To make matters worse, a small US government organization, the Board on Geographic Names, recently changed its classification of a chain of islets disputed by Seoul and Tokyo from a territory of South Korea to 'undesignated sovereignty.'
At Bush's instruction, the board last week reversed its decision and reclassified the islets as a territory of South Korea.
Dennis Wilder, a top Bush aide on Asian affairs, said American beef was popular in South Korea and he believed 'this issue will recede more and more' as more US beef enters the South Korean market.
Wilder added that the island issue 'certainly didn't enhance the atmosphere for the visit,' but the president had demonstrated leadership on this matter.
'One of the things I think people forget in the midst of some of this is how firmly and strongly the South Korean people believe in the American relationship,' the White House aide pointed out.

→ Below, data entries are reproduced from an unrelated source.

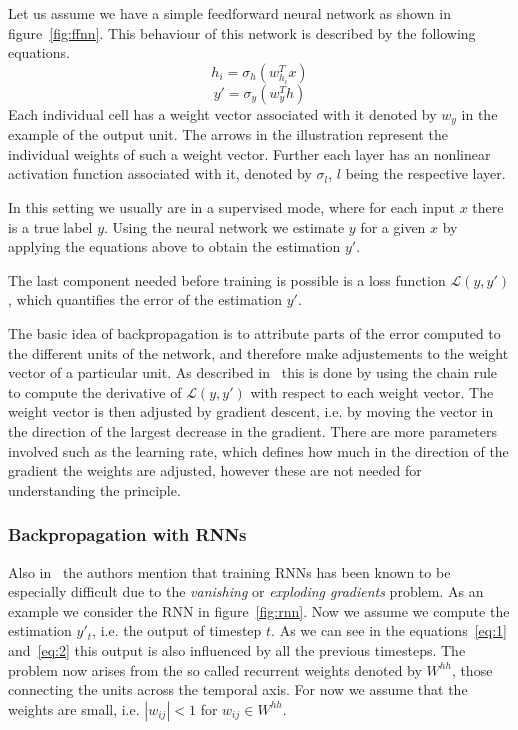 Let us assume we have a simple feedforward neural network as shown in figure~\ref{fig:ffnn}.
This behaviour of this network is described by the following equations.
\begin{equation}\label{eq:3}
    h_i = \sigma_h(w_{h_i}^Tx)
\end{equation}
\begin{equation}\label{eq:4}
    y' = \sigma_y(w_{y}^Th)
\end{equation}
Each individual cell has a weight vector associated with it denoted by $w_y$ in the example of the output unit.
The arrows in the illustration represent the individual weights of such a weight vector.
Further each layer has an nonlinear activation function associated with it, denoted by $\sigma_l$, $l$ being the respective layer.
\par
In this setting we usually are in a supervised mode, where for each input $x$ there is a true label $y$.
Using the neural network we estimate $y$ for a given $x$ by applying the equations above to obtain the estimation $y'$.
\par
The last component needed before training is possible is a loss function $\mathcal{L}(y, y')$, which quantifies the error of the estimation $y'$.
\par
The basic idea of backpropagation is to attribute parts of the error computed to the different units of the network, and therefore make adjustements to the weight vector of a particular unit.
As described in~\cite{rnn_survey} this is done by using the chain rule to compute the derivative of $\mathcal{L}(y, y')$ with respect to each weight vector.
The weight vector is then adjusted by gradient descent, i.e. by moving the vector in the direction of the largest decrease in the gradient.
There are more parameters involved such as the learning rate, which defines how much in the direction of the gradient the weights are adjusted, however these are not needed for understanding the principle.
\subsubsection{Backpropagation with RNNs}
Also in~\cite{rnn_survey} the authors mention that training RNNs has been known to be especially difficult due to the \emph{vanishing} or \emph{exploding gradients} problem.
As an example we consider the RNN in figure~\ref{fig:rnn}.
Now we assume we compute the estimation $y'_t$, i.e. the output of timestep $t$.
As we can see in the equations~\ref{eq:1} and~\ref{eq:2} this output is also influenced by all the previous timesteps.
The problem now arises from the so called recurrent weights denoted by $W^{hh}$, those connecting the units across the temporal axis.
For now we assume that the weights are small, i.e. $|w_{ij}| < 1$ for $w_{ij} \in W^{hh}$.
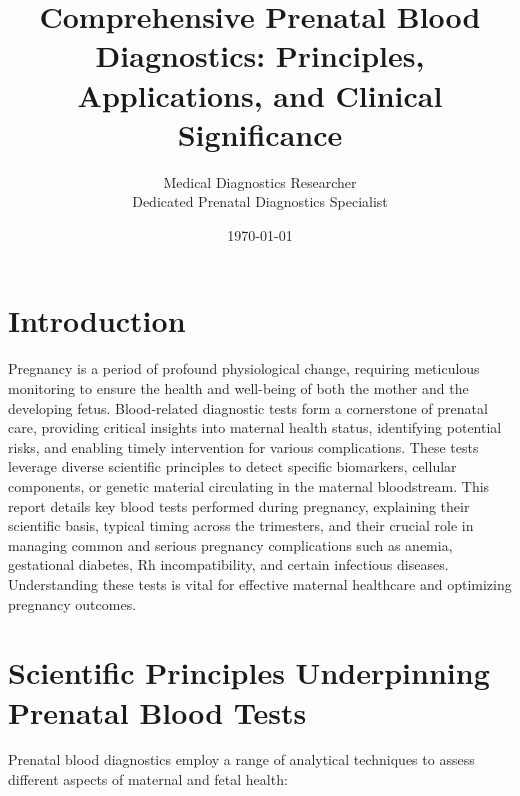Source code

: \documentclass{article}
\title{Comprehensive Prenatal Blood Diagnostics: Principles, Applications, and Clinical Significance}
\author{Medical Diagnostics Researcher \\ \small Dedicated Prenatal Diagnostics Specialist}
\date{\today}
\begin{document}
\maketitle

\section{Introduction}
Pregnancy is a period of profound physiological change, requiring meticulous monitoring to ensure the health and well-being of both the mother and the developing fetus. Blood-related diagnostic tests form a cornerstone of prenatal care, providing critical insights into maternal health status, identifying potential risks, and enabling timely intervention for various complications. These tests leverage diverse scientific principles to detect specific biomarkers, cellular components, or genetic material circulating in the maternal bloodstream. This report details key blood tests performed during pregnancy, explaining their scientific basis, typical timing across the trimesters, and their crucial role in managing common and serious pregnancy complications such as anemia, gestational diabetes, Rh incompatibility, and certain infectious diseases. Understanding these tests is vital for effective maternal healthcare and optimizing pregnancy outcomes.

\section{Scientific Principles Underpinning Prenatal Blood Tests}
Prenatal blood diagnostics employ a range of analytical techniques to assess different aspects of maternal and fetal health:
\end{document}
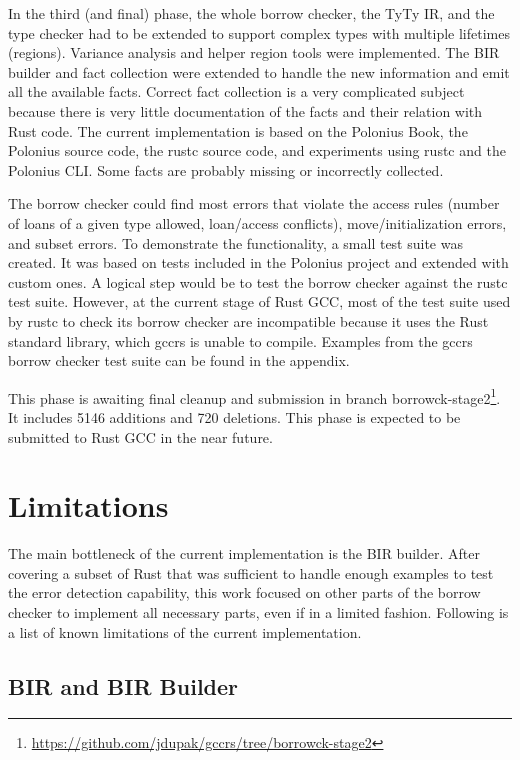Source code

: \documentclass[
  11pt,
  twoside,symmetric]{report}
\DeclareRobustCommand{\href}[2]{#2\footnote{\url{#1}}}
\begin{document}
In the third (and final) phase, the whole borrow checker, the TyTy IR,
and the type checker had to be extended to support complex types with
multiple lifetimes (regions). Variance analysis and helper region tools
were implemented. The BIR builder and fact collection were extended to
handle the new information and emit all the available facts. Correct
fact collection is a very complicated subject because there is very
little documentation of the facts and their relation with Rust code. The
current implementation is based on the Polonius
Book, the Polonius source
code, the rustc source
code, and experiments using rustc
and the Polonius CLI. Some facts are probably missing or incorrectly
collected.

The borrow checker could find most errors that violate the access rules
(number of loans of a given type allowed, loan/access conflicts),
move/initialization errors, and subset errors. To demonstrate the
functionality, a small test suite was created. It was based on tests
included in the Polonius project and extended with custom ones. A
logical step would be to test the borrow checker against the rustc test
suite. However, at the current stage of Rust GCC, most of the test suite
used by rustc to check its borrow checker are incompatible because it
uses the Rust standard library, which gccrs is unable to compile.
Examples from the gccrs borrow checker test suite can be found in the
appendix.

This phase is awaiting final cleanup and submission in branch
\href{https://github.com/jdupak/gccrs/tree/borrowck-stage2}{borrowck-stage2}.
It includes 5146 additions and 720 deletions. This phase is expected to
be submitted to Rust GCC in the near future.

\section{Limitations}\label{limitations}

The main bottleneck of the current implementation is the BIR builder.
After covering a subset of Rust that was sufficient to handle enough
examples to test the error detection capability, this work focused on
other parts of the borrow checker to implement all necessary parts, even
if in a limited fashion. Following is a list of known limitations of the
current implementation.

\subsection{BIR and BIR Builder}\label{sec:bir-and-bir-builder}
\end{document}
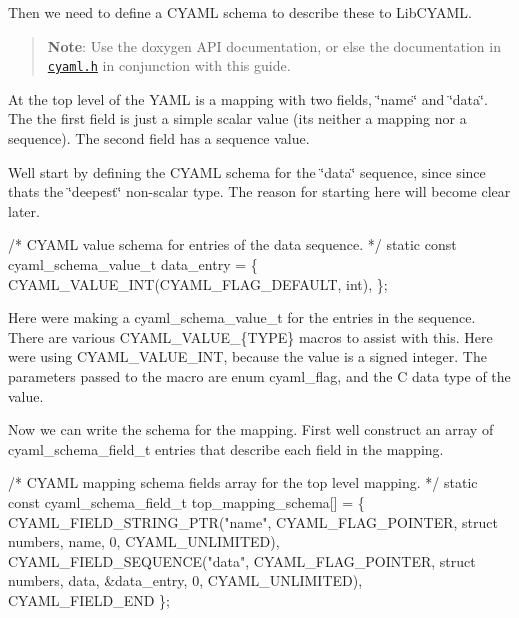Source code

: Then we need to define a C\+Y\+A\+ML schema to describe these to Lib\+C\+Y\+A\+ML.

\begin{quote}
{\bfseries Note}\+: Use the doxygen A\+PI documentation, or else the documentation in \href{https://github.com/tlsa/libcyaml/blob/master/include/cyaml/cyaml.h}{\tt cyaml.\+h} in conjunction with this guide. \end{quote}


At the top level of the Y\+A\+ML is a mapping with two fields, \char`\"{}name\char`\"{} and \char`\"{}data\char`\"{}. The the first field is just a simple scalar value (it\textquotesingle{}s neither a mapping nor a sequence). The second field has a sequence value.

We\textquotesingle{}ll start by defining the C\+Y\+A\+ML schema for the \char`\"{}data\char`\"{} sequence, since since that\textquotesingle{}s the \char`\"{}deepest\char`\"{} non-\/scalar type. The reason for starting here will become clear later.


\begin{DoxyCode}
\textcolor{comment}{/* CYAML value schema for entries of the data sequence. */}
\textcolor{keyword}{static} \textcolor{keyword}{const} cyaml\_schema\_value\_t data\_entry = \{
    CYAML\_VALUE\_INT(CYAML\_FLAG\_DEFAULT, \textcolor{keywordtype}{int}),
\};
\end{DoxyCode}


Here we\textquotesingle{}re making a {\ttfamily cyaml\+\_\+schema\+\_\+value\+\_\+t} for the entries in the sequence. There are various {\ttfamily C\+Y\+A\+M\+L\+\_\+\+V\+A\+L\+U\+E\+\_\+\{T\+Y\+PE\}} macros to assist with this. Here we\textquotesingle{}re using {\ttfamily C\+Y\+A\+M\+L\+\_\+\+V\+A\+L\+U\+E\+\_\+\+I\+NT}, because the value is a signed integer. The parameters passed to the macro are {\ttfamily enum cyaml\+\_\+flag}, and the C data type of the value.

Now we can write the schema for the mapping. First we\textquotesingle{}ll construct an array of {\ttfamily cyaml\+\_\+schema\+\_\+field\+\_\+t} entries that describe each field in the mapping.


\begin{DoxyCode}
\textcolor{comment}{/* CYAML mapping schema fields array for the top level mapping. */}
\textcolor{keyword}{static} \textcolor{keyword}{const} cyaml\_schema\_field\_t top\_mapping\_schema[] = \{
    CYAML\_FIELD\_STRING\_PTR(\textcolor{stringliteral}{"name"}, CYAML\_FLAG\_POINTER,
            \textcolor{keyword}{struct} numbers, name,
            0, CYAML\_UNLIMITED),
    CYAML\_FIELD\_SEQUENCE(\textcolor{stringliteral}{"data"}, CYAML\_FLAG\_POINTER,
            \textcolor{keyword}{struct} numbers, data, &data\_entry,
            0, CYAML\_UNLIMITED),
    CYAML\_FIELD\_END
\};
\end{DoxyCode}


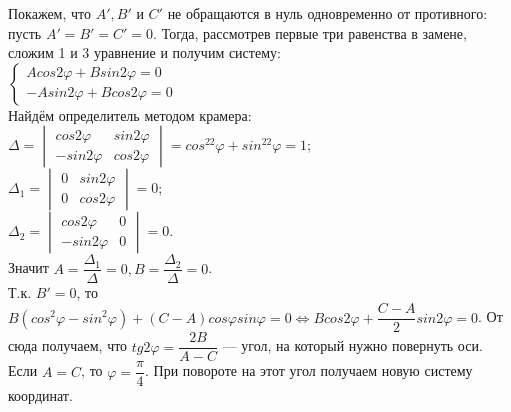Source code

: \documentclass[a4paper, 12pt]{report}
\begin{document}
Покажем, что $A', B'$ и $C'$ не обращаются в нуль одновременно от противного: пусть $A' = B' = C' = 0$. Тогда, рассмотрев первые три равенства в замене, сложим 1 и 3 уравнение и получим систему:\\
$\begin{cases}
	Acos2\varphi + Bsin2\varphi = 0 \\
	-Asin2\varphi + Bcos2\varphi = 0
\end{cases}$\\
Найдём определитель методом крамера:\\
$\Delta = \begin{vmatrix}
	cos2\varphi & sin2\varphi \\
	-sin2\varphi & cos2\varphi
\end{vmatrix} = cos^22\varphi + sin^22\varphi = 1$;\\
$\Delta_1 =  \begin{vmatrix}
	0 & sin2\varphi \\
	0 & cos2\varphi
\end{vmatrix} = 0$;\\
$\Delta_2 =  \begin{vmatrix}
	cos2\varphi & 0 \\
	-sin2\varphi & 0
\end{vmatrix} = 0$.\\
Значит $A = \dfrac{\Delta_1}{\Delta} = 0, B = \dfrac{\Delta_2}{\Delta} = 0$.\\
Т.к. $B' = 0$, то $B(cos^2\varphi - sin^2\varphi) + (C - A)cos\varphi sin\varphi = 0 \Leftrightarrow Bcos2\varphi + \dfrac{C - A}{2}sin2\varphi = 0$. От сюда получаем, что $tg2\varphi = \dfrac{2B}{A - C}$ --- угол, на который нужно повернуть оси.\\
Если $A = C$, то $\varphi = \dfrac{\pi}{4}$. При повороте на этот угол получаем новую систему координат.\\
\end{document}
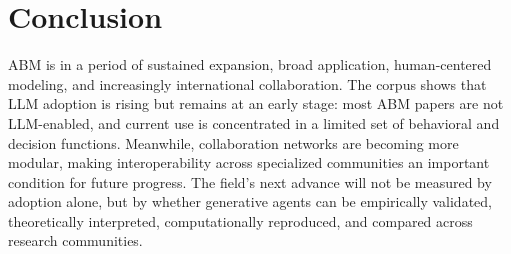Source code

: \section{Conclusion}

ABM is in a period of sustained expansion, broad application, human-centered modeling, and increasingly international collaboration. The corpus shows that LLM adoption is rising but remains at an early stage: most ABM papers are not LLM-enabled, and current use is concentrated in a limited set of behavioral and decision functions. Meanwhile, collaboration networks are becoming more modular, making interoperability across specialized communities an important condition for future progress. The field’s next advance will not be measured by adoption alone, but by whether generative agents can be empirically validated, theoretically interpreted, computationally reproduced, and compared across research communities.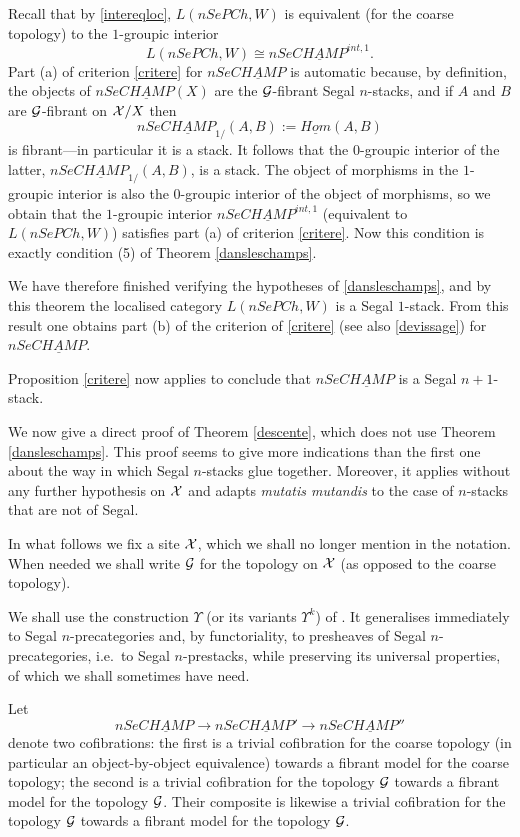 Recall that by \ref{intereqloc}, $L(nSePCh, W)$
is equivalent (for the coarse topology)
to the $1$-groupic interior
$$
L(nSePCh, W) \cong nSe\underline{CHAMP}^{int,1}.
$$
Part (a) of criterion \ref{critere} for $nSe\underline{CHAMP}$
is automatic because, by definition, the
objects of $nSe\underline{CHAMP}(X)$ are the $\Gg$-fibrant Segal $n$-stacks,
and if $A$ and $B$ are $\Gg$-fibrant on $\Xx /X$
then
$$
nSe\underline{CHAMP}_{1/}(A,B) :=
\underline{Hom}(A,B)
$$
is fibrant---in particular it is a stack.
It follows that the $0$-groupic interior of the latter,
$nSe\underline{CHAMP}_{1/}(A,B)$, is a stack. The object of morphisms in
the $1$-groupic interior is also the $0$-groupic interior of
the object of morphisms, so we obtain that
the $1$-groupic interior
$nSe\underline{CHAMP}^{int,1}$
(equivalent to $L(nSePCh, W)$)
satisfies part (a) of criterion \ref{critere}. Now this condition
is exactly condition (5) of Theorem \ref{dansleschamps}.

We have therefore finished verifying the hypotheses of \ref{dansleschamps},
and by this theorem the localised category $L(nSePCh, W)$
is a Segal $1$-stack.
From this result one obtains part (b) of the criterion of \ref{critere}
(see also \ref{devissage}) for
$nSe\underline{CHAMP}$.

Proposition \ref{critere}
now applies to conclude that
$nSe\underline{CHAMP}$ is
a Segal $n+1$-stack.
\eop


We now give a direct proof of Theorem \ref{descente},
which does not use
Theorem \ref{dansleschamps}. This proof seems
to give more indications than the first one about the way in which
Segal $n$-stacks glue together. Moreover, it applies
without any further hypothesis on
$\Xx$ and adapts {\em mutatis mutandis} to the case of $n$-stacks that are not
of Segal.

In what follows we fix
a site $\Xx$, which we shall no longer mention
in the notation. When needed we shall write
$\Gg$ for the
topology on $\Xx$ (as opposed to the coarse topology).

We shall use the construction $\Upsilon$ (or its variants $\Upsilon ^k$) of
\cite{limits}. It generalises immediately
to Segal $n$-precategories and, by functoriality, to presheaves of
Segal $n$-precategories, i.e.\ to Segal $n$-prestacks, while preserving its
universal properties, of which we shall sometimes have need.


Let
$$
nSe\underline{CHAMP}\rightarrow nSe\underline{CHAMP}'
\rightarrow nSe\underline{CHAMP}''
$$
denote two cofibrations: the first is a trivial cofibration for the coarse
topology (in particular an object-by-object equivalence) towards a
fibrant model for the coarse topology; the second is a trivial cofibration
for the topology $\Gg$ towards a fibrant model for the topology $\Gg$. Their
composite is likewise a trivial cofibration for the topology
$\Gg$ towards
a fibrant model for the topology $\Gg$.

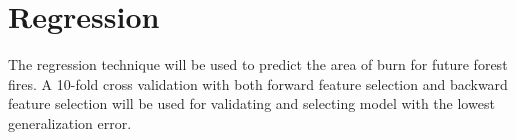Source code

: \section{Regression}
The regression technique will be used to predict the area of burn for future forest fires. A 10-fold cross validation with both forward feature selection and backward feature selection will be used for validating and selecting model with the lowest generalization error.


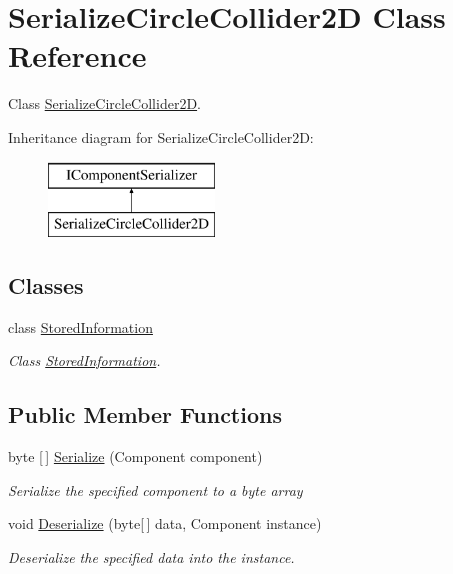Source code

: \hypertarget{class_serialize_circle_collider2_d}{}\section{Serialize\+Circle\+Collider2D Class Reference}
\label{class_serialize_circle_collider2_d}


Class \hyperlink{class_serialize_circle_collider2_d}{Serialize\+Circle\+Collider2D}.  


Inheritance diagram for Serialize\+Circle\+Collider2D\+:\begin{figure}[H]
\begin{center}
\leavevmode
\includegraphics[height=2.000000cm]{class_serialize_circle_collider2_d}
\end{center}
\end{figure}
\subsection*{Classes}
\begin{DoxyCompactItemize}
\item 
class \hyperlink{class_serialize_circle_collider2_d_1_1_stored_information}{Stored\+Information}
\begin{DoxyCompactList}\small\item\em Class \hyperlink{class_serialize_circle_collider2_d_1_1_stored_information}{Stored\+Information}. \end{DoxyCompactList}\end{DoxyCompactItemize}
\subsection*{Public Member Functions}
\begin{DoxyCompactItemize}
\item 
byte \mbox{[}$\,$\mbox{]} \hyperlink{class_serialize_circle_collider2_d_afc9c9861ba6c6c9949d56c851dd095fa}{Serialize} (Component component)
\begin{DoxyCompactList}\small\item\em Serialize the specified component to a byte array \end{DoxyCompactList}\item 
void \hyperlink{class_serialize_circle_collider2_d_ae96fe731156dd3dad5f854f9fcb7ac19}{Deserialize} (byte\mbox{[}$\,$\mbox{]} data, Component instance)
\begin{DoxyCompactList}\small\item\em Deserialize the specified data into the instance. \end{DoxyCompactList}\end{DoxyCompactItemize}


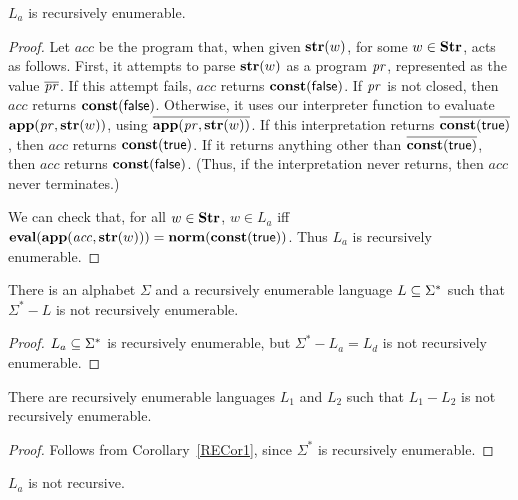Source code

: \begin{theorem}
$L_a$ is recursively enumerable.
\end{theorem}

\begin{proof}
Let $\mathit{acc}$ be the program that, when given $\mathbf{str}(w)$, for
some $w\in\mathbf{Str}$, acts as follows.  First, it attempts to parse
$\mathbf{str}(w)$ as a program $\mathit{pr}$, represented as the value
$\overline{\mathit{pr}}$.  If this attempt fails, $\mathit{acc}$ returns
$\mathbf{const}(\mathsf{false})$.  If $\mathit{pr}$ is not closed, then $\mathit{acc}$
returns $\mathbf{const}(\mathsf{false})$.  Otherwise, it uses our interpreter
function to evaluate $\mathbf{app}(\mathit{pr},\mathbf{str}(w))$, using
$\overline{\mathbf{app}(\mathit{pr},\mathbf{str}(w))}$.  If this interpretation
returns $\overline{\mathbf{const}(\mathsf{true})}$, then $\mathit{acc}$ returns
$\mathbf{const}(\mathsf{true})$.  If it returns anything other than
$\overline{\mathbf{const}(\mathsf{true})}$, then $\mathit{acc}$ returns
$\mathbf{const}(\mathsf{false})$.  (Thus, if the interpretation never returns,
then $\mathit{acc}$ never terminates.)

We can check that, for all $w\in\mathbf{Str}$, $w\in L_a$ iff
$\mathbf{eval}(\mathbf{app}(\mathit{acc},\mathbf{str}(w))) =
\mathbf{norm}(\mathbf{const}(\mathsf{true}))$.  Thus $L_a$ is recursively enumerable.
\end{proof}

\begin{corollary}
\label{RECor1}

There is an alphabet $\Sigma$ and a recursively enumerable language
$L\subseteq\Sigma^*$ such that $\Sigma^*-L$ is not recursively enumerable.
\end{corollary}

\begin{proof}
$L_a\subseteq\Sigma^*$ is recursively enumerable, but
$\Sigma^*-L_a=L_d$ is not recursively enumerable.
\end{proof}

\begin{corollary}
\label{RECor2}

There are recursively enumerable languages $L_1$ and $L_2$
such that $L_1-L_2$ is not recursively enumerable.
\end{corollary}

\begin{proof}
Follows from Corollary~\ref{RECor1}, since $\Sigma^*$ is
recursively enumerable.
\end{proof}

\begin{corollary}
\label{RECor3}

$L_a$ is not recursive.
\end{corollary}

The lifting of the beef embargo has removed one of the obstacles on the way toward ratification by the US Congress of a free trade agreement with Seoul, but the issue was far from resolved and Bush stopped short on giving firm assurances on the matter.
'I've told the president I make no promises, except I'll push as hard as I possibly can to get it done before I leave the presidency,' Bush told South Korean television in an interview.
The denuclearization of North Korea, which agreed to disarm in a six-nation pact, will figure prominently during Bush's visit to South Korea.
His ninth trip to Asia will coincide with the final days of a key date in efforts to disarm Pyongyang.
Bush announced in June his intention to remove North Korea from a US list of state sponsors of terrorism in 45 days, a timeline that ends August 11.
But the administration said the communist regime could not be removed from the list unless it agrees to a comprehensive protocol verifying its atomic program.
'We're at a very critical moment now for the North Korean government to make a decision as to whether or not they're going to verify what they said they would do,' Bush recently said in an interview with Chinese television.
However, US officials said August 11 was not a deadline. Wilder told reporters that North Korea would merely miss out on a 'first opportunity' to be taken off the list.